Each vessel requires a detailed inspection. The time you do it depends on when, how much and for what purposes you use your boat.
Most boats are used mostly in the summer, but there are owners who use their boats both throughout the year and in early spring or late fall. Some owners are passionate anglers, so in addition to enjoying the summer swimming with their family, they also like to have their boat ready all year round so that they can take advantage of any favorable weather to set sail. Taking into account all these owner requirements, it is difficult, but not impossible, to squeeze in a detailed inspection of the ship.
Naturally, every boat owner wants their boat to be tidy at all times and ready for the greatest effort they put before it. However, without regular and detailed inspections and service they will often be let down by their boat and sometimes, because of negligence, they will be unable to use their boat due to frequent breakdowns.
As a rule, there is a time to inspect each part of the boat, and it is best to do a detailed inspection rather than a perfunctory one. Each part of the ship has a regular service scheduled, but without occasional inspections there are risks of unforeseen breakdowns that cannot be prevented even by regular servicing. When it comes to the time periods for inspections, it depends on which systems you used and how frequently. In the following text, we will mention some ship systems, sort them from more important to less important, and explain why and how to inspect them.
Every boat owner will say they have a good mechanic and they don’t have to worry about their engines because the mechanic knows everything and solves all issues very promptly. This may be true and there are many top-notch mechanics, but once you set sail you don't lock your mechanic in your engine compartment to keep an eye on your engine and be there with you just in case. You often sail so far away that not even your mechanic can reach you. In this case, it is the responsibility of the owner to check the propulsion engines from time to time, because they are the most important part of the boat that allow you to go from one desired destination to another. Therefore, it is necessary to understand the basics and do certain inspections during the voyage. The first thing to mention is the parameters (engine temperature, oil pressure…) that you must monitor while sailing. There is also the coolant level which is very easy to check, and which can be consumed for several reasons: some of these can be harmless and easily solvable (rupture of a hose), but others can be very serious (puncture of the head gasket). Also, it is mandatory to monitor the oil level in your engine especially after a slightly longer and higher engine load. If you notice an increased oil consumption, you will have very important information for your mechanic who will then solve the issues much faster because they will have first-hand information. Propeller transmission can also be included in engine inspections, whether they are z-drives or shafts, as well as the propellers themselves. As soon as strange symptoms appear, it is necessary to do a visual inspection, and contact your mechanic or the person in charge of maintaining the boat to agree on how to proceed.
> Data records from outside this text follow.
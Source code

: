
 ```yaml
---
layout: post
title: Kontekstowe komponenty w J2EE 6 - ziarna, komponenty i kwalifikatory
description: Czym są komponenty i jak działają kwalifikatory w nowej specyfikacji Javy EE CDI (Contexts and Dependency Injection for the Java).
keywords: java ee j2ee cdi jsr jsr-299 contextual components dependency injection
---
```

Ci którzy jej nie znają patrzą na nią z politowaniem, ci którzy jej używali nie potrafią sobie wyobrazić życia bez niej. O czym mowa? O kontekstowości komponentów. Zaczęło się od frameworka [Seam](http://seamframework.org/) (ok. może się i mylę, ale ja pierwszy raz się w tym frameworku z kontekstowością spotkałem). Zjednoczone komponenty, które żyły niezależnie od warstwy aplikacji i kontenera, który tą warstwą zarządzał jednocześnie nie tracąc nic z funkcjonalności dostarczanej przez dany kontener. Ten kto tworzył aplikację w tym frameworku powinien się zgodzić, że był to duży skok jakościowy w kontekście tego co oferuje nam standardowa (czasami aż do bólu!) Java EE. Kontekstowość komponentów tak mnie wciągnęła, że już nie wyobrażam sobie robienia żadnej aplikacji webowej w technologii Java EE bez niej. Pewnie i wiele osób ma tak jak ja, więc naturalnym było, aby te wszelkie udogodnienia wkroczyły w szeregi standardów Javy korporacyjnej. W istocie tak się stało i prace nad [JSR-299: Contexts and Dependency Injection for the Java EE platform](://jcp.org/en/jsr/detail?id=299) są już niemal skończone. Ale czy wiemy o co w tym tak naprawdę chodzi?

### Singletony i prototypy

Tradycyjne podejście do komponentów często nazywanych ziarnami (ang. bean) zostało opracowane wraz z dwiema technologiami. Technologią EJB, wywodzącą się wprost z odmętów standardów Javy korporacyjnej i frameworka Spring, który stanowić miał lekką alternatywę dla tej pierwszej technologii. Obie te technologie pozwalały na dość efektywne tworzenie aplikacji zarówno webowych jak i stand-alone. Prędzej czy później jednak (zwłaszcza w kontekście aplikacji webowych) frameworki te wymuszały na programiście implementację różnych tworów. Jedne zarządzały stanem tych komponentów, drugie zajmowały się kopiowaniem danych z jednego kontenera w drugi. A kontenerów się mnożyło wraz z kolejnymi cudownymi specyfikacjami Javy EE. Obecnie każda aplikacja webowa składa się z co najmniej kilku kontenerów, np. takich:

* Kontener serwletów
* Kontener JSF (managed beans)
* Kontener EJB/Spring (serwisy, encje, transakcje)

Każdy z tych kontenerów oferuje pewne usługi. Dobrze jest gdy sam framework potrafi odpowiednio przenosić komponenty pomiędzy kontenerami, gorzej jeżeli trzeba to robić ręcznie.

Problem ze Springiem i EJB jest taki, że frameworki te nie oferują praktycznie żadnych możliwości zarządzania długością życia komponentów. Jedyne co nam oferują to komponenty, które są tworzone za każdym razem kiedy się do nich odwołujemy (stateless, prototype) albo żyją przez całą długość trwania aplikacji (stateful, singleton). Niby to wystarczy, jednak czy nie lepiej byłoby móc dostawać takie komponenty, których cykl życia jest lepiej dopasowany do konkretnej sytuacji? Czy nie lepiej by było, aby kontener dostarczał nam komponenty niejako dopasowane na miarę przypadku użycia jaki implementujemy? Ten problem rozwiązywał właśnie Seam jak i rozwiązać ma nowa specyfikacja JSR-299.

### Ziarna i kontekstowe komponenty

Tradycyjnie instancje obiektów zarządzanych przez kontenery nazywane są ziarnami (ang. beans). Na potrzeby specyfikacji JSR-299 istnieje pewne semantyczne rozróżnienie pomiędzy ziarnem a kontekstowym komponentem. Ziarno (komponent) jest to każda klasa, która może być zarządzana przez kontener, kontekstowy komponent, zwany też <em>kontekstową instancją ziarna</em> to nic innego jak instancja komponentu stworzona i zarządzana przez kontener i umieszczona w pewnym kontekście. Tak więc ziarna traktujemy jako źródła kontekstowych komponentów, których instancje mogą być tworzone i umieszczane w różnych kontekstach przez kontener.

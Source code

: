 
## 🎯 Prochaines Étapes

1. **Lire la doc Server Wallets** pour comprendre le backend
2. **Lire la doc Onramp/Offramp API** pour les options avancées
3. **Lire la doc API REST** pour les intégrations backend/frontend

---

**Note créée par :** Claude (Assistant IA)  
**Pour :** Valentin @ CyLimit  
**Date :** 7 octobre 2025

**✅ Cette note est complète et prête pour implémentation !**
You will often hear boat owners saying their hull is perfect, not a scratch on it, never has it touched the waterfront, it is regularly polished and waxed for protection. Yes, but the hull consists of an overwater and underwater part. And while it is true that the overwater part will show no signs of issues when properly inspected, there is also the underwater part which is even more important to inspect. There are different-sized holes on the underwater part, which serve different purposes and are in different locations. Some are used for sea inlet to cool the engine, some for water discharge and others for shaft passage, but each hole should be checked visually from time to time. Each valve should be opened and closed to prevent blockage, and of course, it should be checked whether there is sea intake in the boat. There is no specific rule for inspection, it would be best to do it whenever you can because one can never be too cautious at sea.
This is perhaps the hardest part to check on board. All electrical installations are well hidden, because let’s be honest, no one wants to see cables hanging out, lighting fixtures swaying, and switches falling out of their positions. That is why it would be best if you could check whether everything works on board, while also be able to use the boat. It may be that the lights are dimmer because the contacts are oxidized, or the radiator turns off because the batteries have lost capacity, the windlass raises the anchor more slowly because the engine is used a little more than usual and has to be serviced before the regularly scheduled service. These are all things that the owner should pay attention to when sailing and on the way back or before returning from the voyage. If a repair is necessary, inform the person maintaining the boat to react immediately or prepare everything for a quick repair upon your return to the marina.
There are a lot of things to look out for when sailing and which, if not monitored and checked, can lead to unwanted problems. To avoid such problems, be sure to consult with experts who take care of the vessel.